> _Work to complete_: The data below holds a line containing "神田上水がお茶の水を過ぎて、" and a line containing "逃げだした少年が、まづ見いだ"; please quote exactly those two lines and every line between them, and nothing else.

Plain-text document sources:
:::::
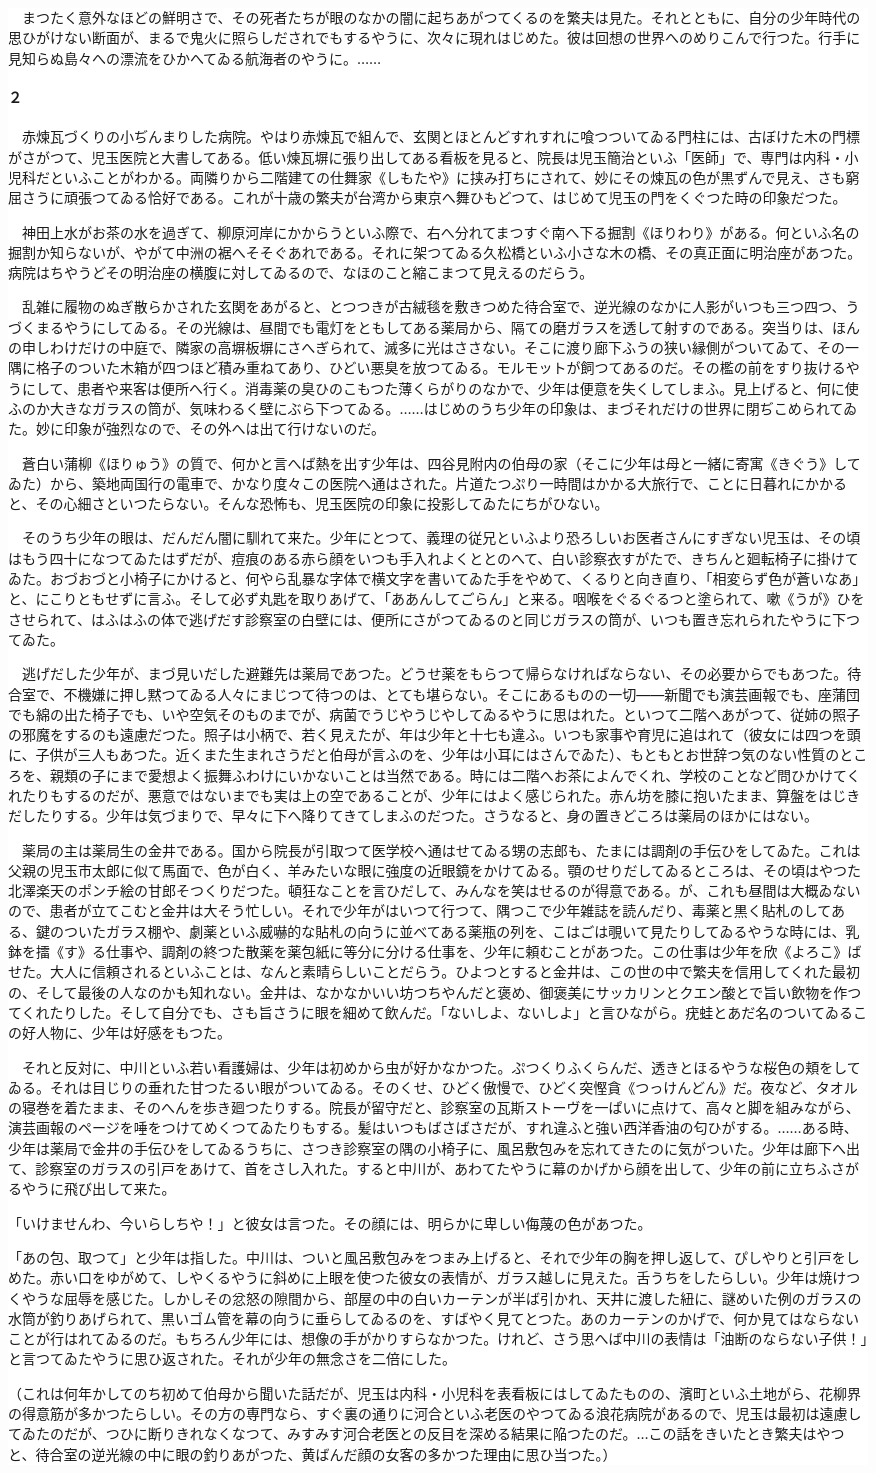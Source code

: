　まつたく意外なほどの鮮明さで、その死者たちが眼のなかの闇に起ちあがつてくるのを繁夫は見た。それとともに、自分の少年時代の思ひがけない断面が、まるで鬼火に照らしだされでもするやうに、次々に現れはじめた。彼は回想の世界へのめりこんで行つた。行手に見知らぬ島々への漂流をひかへてゐる航海者のやうに。……



#### ２




　赤煉瓦づくりの小ぢんまりした病院。やはり赤煉瓦で組んで、玄関とほとんどすれすれに喰つついてゐる門柱には、古ぼけた木の門標がさがつて、児玉医院と大書してある。低い煉瓦塀に張り出してある看板を見ると、院長は児玉簡治といふ「医師」で、専門は内科・小児科だといふことがわかる。両隣りから二階建ての仕舞家《しもたや》に挟み打ちにされて、妙にその煉瓦の色が黒ずんで見え、さも窮屈さうに頑張つてゐる恰好である。これが十歳の繁夫が台湾から東京へ舞ひもどつて、はじめて児玉の門をくぐつた時の印象だつた。

　神田上水がお茶の水を過ぎて、柳原河岸にかからうといふ際で、右へ分れてまつすぐ南へ下る掘割《ほりわり》がある。何といふ名の掘割か知らないが、やがて中洲の裾へそそぐあれである。それに架つてゐる久松橋といふ小さな木の橋、その真正面に明治座があつた。病院はちやうどその明治座の横腹に対してゐるので、なほのこと縮こまつて見えるのだらう。

　乱雑に履物のぬぎ散らかされた玄関をあがると、とつつきが古絨毯を敷きつめた待合室で、逆光線のなかに人影がいつも三つ四つ、うづくまるやうにしてゐる。その光線は、昼間でも電灯をともしてある薬局から、隔ての磨ガラスを透して射すのである。突当りは、ほんの申しわけだけの中庭で、隣家の高塀板塀にさへぎられて、滅多に光はささない。そこに渡り廊下ふうの狭い縁側がついてゐて、その一隅に格子のついた木箱が四つほど積み重ねてあり、ひどい悪臭を放つてゐる。モルモットが飼つてあるのだ。その檻の前をすり抜けるやうにして、患者や来客は便所へ行く。消毒薬の臭ひのこもつた薄くらがりのなかで、少年は便意を失くしてしまふ。見上げると、何に使ふのか大きなガラスの筒が、気味わるく壁にぶら下つてゐる。……はじめのうち少年の印象は、まづそれだけの世界に閉ぢこめられてゐた。妙に印象が強烈なので、その外へは出て行けないのだ。

　蒼白い蒲柳《ほりゅう》の質で、何かと言へば熱を出す少年は、四谷見附内の伯母の家（そこに少年は母と一緒に寄寓《きぐう》してゐた）から、築地両国行の電車で、かなり度々この医院へ通はされた。片道たつぷり一時間はかかる大旅行で、ことに日暮れにかかると、その心細さといつたらない。そんな恐怖も、児玉医院の印象に投影してゐたにちがひない。



　そのうち少年の眼は、だんだん闇に馴れて来た。少年にとつて、義理の従兄といふより恐ろしいお医者さんにすぎない児玉は、その頃はもう四十になつてゐたはずだが、痘痕のある赤ら顔をいつも手入れよくととのへて、白い診察衣すがたで、きちんと廻転椅子に掛けてゐた。おづおづと小椅子にかけると、何やら乱暴な字体で横文字を書いてゐた手をやめて、くるりと向き直り、「相変らず色が蒼いなあ」と、にこりともせずに言ふ。そして必ず丸匙を取りあげて、「ああんしてごらん」と来る。咽喉をぐるぐるつと塗られて、嗽《うが》ひをさせられて、はふはふの体で逃げだす診察室の白壁には、便所にさがつてゐるのと同じガラスの筒が、いつも置き忘れられたやうに下つてゐた。

　逃げだした少年が、まづ見いだした避難先は薬局であつた。どうせ薬をもらつて帰らなければならない、その必要からでもあつた。待合室で、不機嫌に押し黙つてゐる人々にまじつて待つのは、とても堪らない。そこにあるものの一切――新聞でも演芸画報でも、座蒲団でも綿の出た椅子でも、いや空気そのものまでが、病菌でうじやうじやしてゐるやうに思はれた。といつて二階へあがつて、従姉の照子の邪魔をするのも遠慮だつた。照子は小柄で、若く見えたが、年は少年と十七も違ふ。いつも家事や育児に追はれて（彼女には四つを頭に、子供が三人もあつた。近くまた生まれさうだと伯母が言ふのを、少年は小耳にはさんでゐた）、もともとお世辞つ気のない性質のところを、親類の子にまで愛想よく振舞ふわけにいかないことは当然である。時には二階へお茶によんでくれ、学校のことなど問ひかけてくれたりもするのだが、悪意ではないまでも実は上の空であることが、少年にはよく感じられた。赤ん坊を膝に抱いたまま、算盤をはじきだしたりする。少年は気づまりで、早々に下へ降りてきてしまふのだつた。さうなると、身の置きどころは薬局のほかにはない。

　薬局の主は薬局生の金井である。国から院長が引取つて医学校へ通はせてゐる甥の志郎も、たまには調剤の手伝ひをしてゐた。これは父親の児玉市太郎に似て馬面で、色が白く、羊みたいな眼に強度の近眼鏡をかけてゐる。顎のせりだしてゐるところは、その頃はやつた北澤楽天のポンチ絵の甘郎そつくりだつた。頓狂なことを言ひだして、みんなを笑はせるのが得意である。が、これも昼間は大概ゐないので、患者が立てこむと金井は大そう忙しい。それで少年がはいつて行つて、隅つこで少年雑誌を読んだり、毒薬と黒く貼札のしてある、鍵のついたガラス棚や、劇薬といふ威嚇的な貼札の向うに並べてある薬瓶の列を、こはごは覗いて見たりしてゐるやうな時には、乳鉢を擂《す》る仕事や、調剤の終つた散薬を薬包紙に等分に分ける仕事を、少年に頼むことがあつた。この仕事は少年を欣《よろこ》ばせた。大人に信頼されるといふことは、なんと素晴らしいことだらう。ひよつとすると金井は、この世の中で繁夫を信用してくれた最初の、そして最後の人なのかも知れない。金井は、なかなかいい坊つちやんだと褒め、御褒美にサッカリンとクエン酸とで旨い飲物を作つてくれたりした。そして自分でも、さも旨さうに眼を細めて飲んだ。「ないしよ、ないしよ」と言ひながら。疣蛙とあだ名のついてゐるこの好人物に、少年は好感をもつた。

　それと反対に、中川といふ若い看護婦は、少年は初めから虫が好かなかつた。ぷつくりふくらんだ、透きとほるやうな桜色の頬をしてゐる。それは目じりの垂れた甘つたるい眼がついてゐる。そのくせ、ひどく傲慢で、ひどく突慳貪《つっけんどん》だ。夜など、タオルの寝巻を着たまま、そのへんを歩き廻つたりする。院長が留守だと、診察室の瓦斯ストーヴを一ぱいに点けて、高々と脚を組みながら、演芸画報のページを唾をつけてめくつてゐたりもする。髪はいつもばさばさだが、すれ違ふと強い西洋香油の匂ひがする。……ある時、少年は薬局で金井の手伝ひをしてゐるうちに、さつき診察室の隅の小椅子に、風呂敷包みを忘れてきたのに気がついた。少年は廊下へ出て、診察室のガラスの引戸をあけて、首をさし入れた。すると中川が、あわてたやうに幕のかげから顔を出して、少年の前に立ちふさがるやうに飛び出して来た。

「いけませんわ、今いらしちや！」と彼女は言つた。その顔には、明らかに卑しい侮蔑の色があつた。

「あの包、取つて」と少年は指した。中川は、ついと風呂敷包みをつまみ上げると、それで少年の胸を押し返して、ぴしやりと引戸をしめた。赤い口をゆがめて、しやくるやうに斜めに上眼を使つた彼女の表情が、ガラス越しに見えた。舌うちをしたらしい。少年は焼けつくやうな屈辱を感じた。しかしその忿怒の隙間から、部屋の中の白いカーテンが半ば引かれ、天井に渡した紐に、謎めいた例のガラスの水筒が釣りあげられて、黒いゴム管を幕の向うに垂らしてゐるのを、すばやく見てとつた。あのカーテンのかげで、何か見てはならないことが行はれてゐるのだ。もちろん少年には、想像の手がかりすらなかつた。けれど、さう思へば中川の表情は「油断のならない子供！」と言つてゐたやうに思ひ返された。それが少年の無念さを二倍にした。

（これは何年かしてのち初めて伯母から聞いた話だが、児玉は内科・小児科を表看板にはしてゐたものの、濱町といふ土地がら、花柳界の得意筋が多かつたらしい。その方の専門なら、すぐ裏の通りに河合といふ老医のやつてゐる浪花病院があるので、児玉は最初は遠慮してゐたのだが、つひに断りきれなくなつて、みすみす河合老医との反目を深める結果に陥つたのだ。…この話をきいたとき繁夫はやつと、待合室の逆光線の中に眼の釣りあがつた、黄ばんだ顔の女客の多かつた理由に思ひ当つた。）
:::::
> _Response to this exercise_:
　神田上水がお茶の水を過ぎて、柳原河岸にかからうといふ際で、右へ分れてまつすぐ南へ下る掘割《ほりわり》がある。何といふ名の掘割か知らないが、やがて中洲の裾へそそぐあれである。それに架つてゐる久松橋といふ小さな木の橋、その真正面に明治座があつた。病院はちやうどその明治座の横腹に対してゐるので、なほのこと縮こまつて見えるのだらう。

　乱雑に履物のぬぎ散らかされた玄関をあがると、とつつきが古絨毯を敷きつめた待合室で、逆光線のなかに人影がいつも三つ四つ、うづくまるやうにしてゐる。その光線は、昼間でも電灯をともしてある薬局から、隔ての磨ガラスを透して射すのである。突当りは、ほんの申しわけだけの中庭で、隣家の高塀板塀にさへぎられて、滅多に光はささない。そこに渡り廊下ふうの狭い縁側がついてゐて、その一隅に格子のついた木箱が四つほど積み重ねてあり、ひどい悪臭を放つてゐる。モルモットが飼つてあるのだ。その檻の前をすり抜けるやうにして、患者や来客は便所へ行く。消毒薬の臭ひのこもつた薄くらがりのなかで、少年は便意を失くしてしまふ。見上げると、何に使ふのか大きなガラスの筒が、気味わるく壁にぶら下つてゐる。……はじめのうち少年の印象は、まづそれだけの世界に閉ぢこめられてゐた。妙に印象が強烈なので、その外へは出て行けないのだ。

　蒼白い蒲柳《ほりゅう》の質で、何かと言へば熱を出す少年は、四谷見附内の伯母の家（そこに少年は母と一緒に寄寓《きぐう》してゐた）から、築地両国行の電車で、かなり度々この医院へ通はされた。片道たつぷり一時間はかかる大旅行で、ことに日暮れにかかると、その心細さといつたらない。そんな恐怖も、児玉医院の印象に投影してゐたにちがひない。



　そのうち少年の眼は、だんだん闇に馴れて来た。少年にとつて、義理の従兄といふより恐ろしいお医者さんにすぎない児玉は、その頃はもう四十になつてゐたはずだが、痘痕のある赤ら顔をいつも手入れよくととのへて、白い診察衣すがたで、きちんと廻転椅子に掛けてゐた。おづおづと小椅子にかけると、何やら乱暴な字体で横文字を書いてゐた手をやめて、くるりと向き直り、「相変らず色が蒼いなあ」と、にこりともせずに言ふ。そして必ず丸匙を取りあげて、「ああんしてごらん」と来る。咽喉をぐるぐるつと塗られて、嗽《うが》ひをさせられて、はふはふの体で逃げだす診察室の白壁には、便所にさがつてゐるのと同じガラスの筒が、いつも置き忘れられたやうに下つてゐた。

　逃げだした少年が、まづ見いだした避難先は薬局であつた。どうせ薬をもらつて帰らなければならない、その必要からでもあつた。待合室で、不機嫌に押し黙つてゐる人々にまじつて待つのは、とても堪らない。そこにあるものの一切――新聞でも演芸画報でも、座蒲団でも綿の出た椅子でも、いや空気そのものまでが、病菌でうじやうじやしてゐるやうに思はれた。といつて二階へあがつて、従姉の照子の邪魔をするのも遠慮だつた。照子は小柄で、若く見えたが、年は少年と十七も違ふ。いつも家事や育児に追はれて（彼女には四つを頭に、子供が三人もあつた。近くまた生まれさうだと伯母が言ふのを、少年は小耳にはさんでゐた）、もともとお世辞つ気のない性質のところを、親類の子にまで愛想よく振舞ふわけにいかないことは当然である。時には二階へお茶によんでくれ、学校のことなど問ひかけてくれたりもするのだが、悪意ではないまでも実は上の空であることが、少年にはよく感じられた。赤ん坊を膝に抱いたまま、算盤をはじきだしたりする。少年は気づまりで、早々に下へ降りてきてしまふのだつた。さうなると、身の置きどころは薬局のほかにはない。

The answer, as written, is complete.